Exercise directions - All of the data should be output character for character, except the pictures.
---- Dataset extract
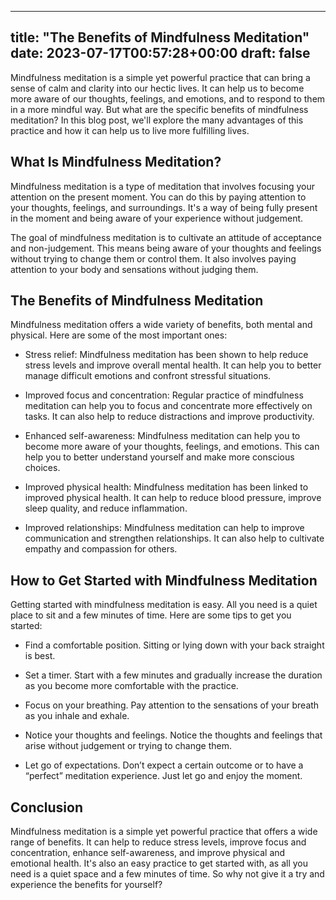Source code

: 
---
title: "The Benefits of Mindfulness Meditation"
date: 2023-07-17T00:57:28+00:00
draft: false
---

Mindfulness meditation is a simple yet powerful practice that can bring a sense of calm and clarity into our hectic lives. It can help us to become more aware of our thoughts, feelings, and emotions, and to respond to them in a more mindful way. But what are the specific benefits of mindfulness meditation? In this blog post, we'll explore the many advantages of this practice and how it can help us to live more fulfilling lives.

## What Is Mindfulness Meditation?

Mindfulness meditation is a type of meditation that involves focusing your attention on the present moment. You can do this by paying attention to your thoughts, feelings, and surroundings. It's a way of being fully present in the moment and being aware of your experience without judgement.

The goal of mindfulness meditation is to cultivate an attitude of acceptance and non-judgement. This means being aware of your thoughts and feelings without trying to change them or control them. It also involves paying attention to your body and sensations without judging them.

## The Benefits of Mindfulness Meditation

Mindfulness meditation offers a wide variety of benefits, both mental and physical. Here are some of the most important ones:

- Stress relief: Mindfulness meditation has been shown to help reduce stress levels and improve overall mental health. It can help you to better manage difficult emotions and confront stressful situations.

- Improved focus and concentration: Regular practice of mindfulness meditation can help you to focus and concentrate more effectively on tasks. It can also help to reduce distractions and improve productivity.

- Enhanced self-awareness: Mindfulness meditation can help you to become more aware of your thoughts, feelings, and emotions. This can help you to better understand yourself and make more conscious choices.

- Improved physical health: Mindfulness meditation has been linked to improved physical health. It can help to reduce blood pressure, improve sleep quality, and reduce inflammation.

- Improved relationships: Mindfulness meditation can help to improve communication and strengthen relationships. It can also help to cultivate empathy and compassion for others.

## How to Get Started with Mindfulness Meditation

Getting started with mindfulness meditation is easy. All you need is a quiet place to sit and a few minutes of time. Here are some tips to get you started:

- Find a comfortable position. Sitting or lying down with your back straight is best.

- Set a timer. Start with a few minutes and gradually increase the duration as you become more comfortable with the practice.

- Focus on your breathing. Pay attention to the sensations of your breath as you inhale and exhale.

- Notice your thoughts and feelings. Notice the thoughts and feelings that arise without judgement or trying to change them.

- Let go of expectations. Don’t expect a certain outcome or to have a “perfect” meditation experience. Just let go and enjoy the moment.

## Conclusion

Mindfulness meditation is a simple yet powerful practice that offers a wide range of benefits. It can help to reduce stress levels, improve focus and concentration, enhance self-awareness, and improve physical and emotional health. It's also an easy practice to get started with, as all you need is a quiet space and a few minutes of time. So why not give it a try and experience the benefits for yourself?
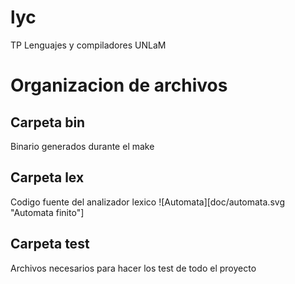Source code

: # lyc
TP Lenguajes y compiladores UNLaM 

# Organizacion de archivos
## Carpeta bin
Binario generados durante el make
## Carpeta lex
Codigo fuente del analizador lexico
![Automata][doc/automata.svg "Automata finito"]
## Carpeta test
Archivos necesarios para hacer los test de todo el proyecto

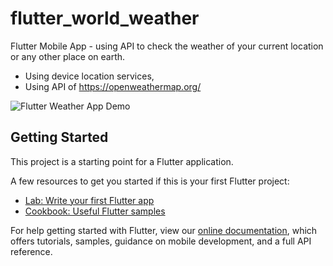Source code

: # flutter_world_weather

Flutter Mobile App - using API to check the weather of your current location or any other place on earth.
- Using device location services,
- Using API of https://openweathermap.org/

![Flutter Weather App Demo](https://media.giphy.com/media/RKNHo5rLB3NbIb39kd/giphy.gif)

## Getting Started

This project is a starting point for a Flutter application.

A few resources to get you started if this is your first Flutter project:

- [Lab: Write your first Flutter app](https://flutter.dev/docs/get-started/codelab)
- [Cookbook: Useful Flutter samples](https://flutter.dev/docs/cookbook)

For help getting started with Flutter, view our
[online documentation](https://flutter.dev/docs), which offers tutorials,
samples, guidance on mobile development, and a full API reference.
--------
Result of the exercise -
Source code

: 
---
title: "The Benefits of Mindfulness Meditation"
date: 2023-07-17T00:57:28+00:00
draft: false
---

Mindfulness meditation is a simple yet powerful practice that can bring a sense of calm and clarity into our hectic lives. It can help us to become more aware of our thoughts, feelings, and emotions, and to respond to them in a more mindful way. But what are the specific benefits of mindfulness meditation? In this blog post, we'll explore the many advantages of this practice and how it can help us to live more fulfilling lives.

## What Is Mindfulness Meditation?

Mindfulness meditation is a type of meditation that involves focusing your attention on the present moment. You can do this by paying attention to your thoughts, feelings, and surroundings. It's a way of being fully present in the moment and being aware of your experience without judgement.

The goal of mindfulness meditation is to cultivate an attitude of acceptance and non-judgement. This means being aware of your thoughts and feelings without trying to change them or control them. It also involves paying attention to your body and sensations without judging them.

## The Benefits of Mindfulness Meditation

Mindfulness meditation offers a wide variety of benefits, both mental and physical. Here are some of the most important ones:

- Stress relief: Mindfulness meditation has been shown to help reduce stress levels and improve overall mental health. It can help you to better manage difficult emotions and confront stressful situations.

- Improved focus and concentration: Regular practice of mindfulness meditation can help you to focus and concentrate more effectively on tasks. It can also help to reduce distractions and improve productivity.

- Enhanced self-awareness: Mindfulness meditation can help you to become more aware of your thoughts, feelings, and emotions. This can help you to better understand yourself and make more conscious choices.

- Improved physical health: Mindfulness meditation has been linked to improved physical health. It can help to reduce blood pressure, improve sleep quality, and reduce inflammation.

- Improved relationships: Mindfulness meditation can help to improve communication and strengthen relationships. It can also help to cultivate empathy and compassion for others.

## How to Get Started with Mindfulness Meditation

Getting started with mindfulness meditation is easy. All you need is a quiet place to sit and a few minutes of time. Here are some tips to get you started:

- Find a comfortable position. Sitting or lying down with your back straight is best.

- Set a timer. Start with a few minutes and gradually increase the duration as you become more comfortable with the practice.

- Focus on your breathing. Pay attention to the sensations of your breath as you inhale and exhale.

- Notice your thoughts and feelings. Notice the thoughts and feelings that arise without judgement or trying to change them.

- Let go of expectations. Don’t expect a certain outcome or to have a “perfect” meditation experience. Just let go and enjoy the moment.

## Conclusion

Mindfulness meditation is a simple yet powerful practice that offers a wide range of benefits. It can help to reduce stress levels, improve focus and concentration, enhance self-awareness, and improve physical and emotional health. It's also an easy practice to get started with, as all you need is a quiet space and a few minutes of time. So why not give it a try and experience the benefits for yourself?
Source code

: # lyc
TP Lenguajes y compiladores UNLaM 

# Organizacion de archivos
## Carpeta bin
Binario generados durante el make
## Carpeta lex
Codigo fuente del analizador lexico
![Automata][doc/automata.svg "Automata finito"]
## Carpeta test
Archivos necesarios para hacer los test de todo el proyecto

Source code

: # flutter_world_weather

Flutter Mobile App - using API to check the weather of your current location or any other place on earth.
- Using device location services,
- Using API of https://openweathermap.org/

![Flutter Weather App Demo](https://media.giphy.com/media/RKNHo5rLB3NbIb39kd/giphy.gif)

## Getting Started

This project is a starting point for a Flutter application.

A few resources to get you started if this is your first Flutter project:

- [Lab: Write your first Flutter app](https://flutter.dev/docs/get-started/codelab)
- [Cookbook: Useful Flutter samples](https://flutter.dev/docs/cookbook)

For help getting started with Flutter, view our
[online documentation](https://flutter.dev/docs), which offers tutorials,
samples, guidance on mobile development, and a full API reference.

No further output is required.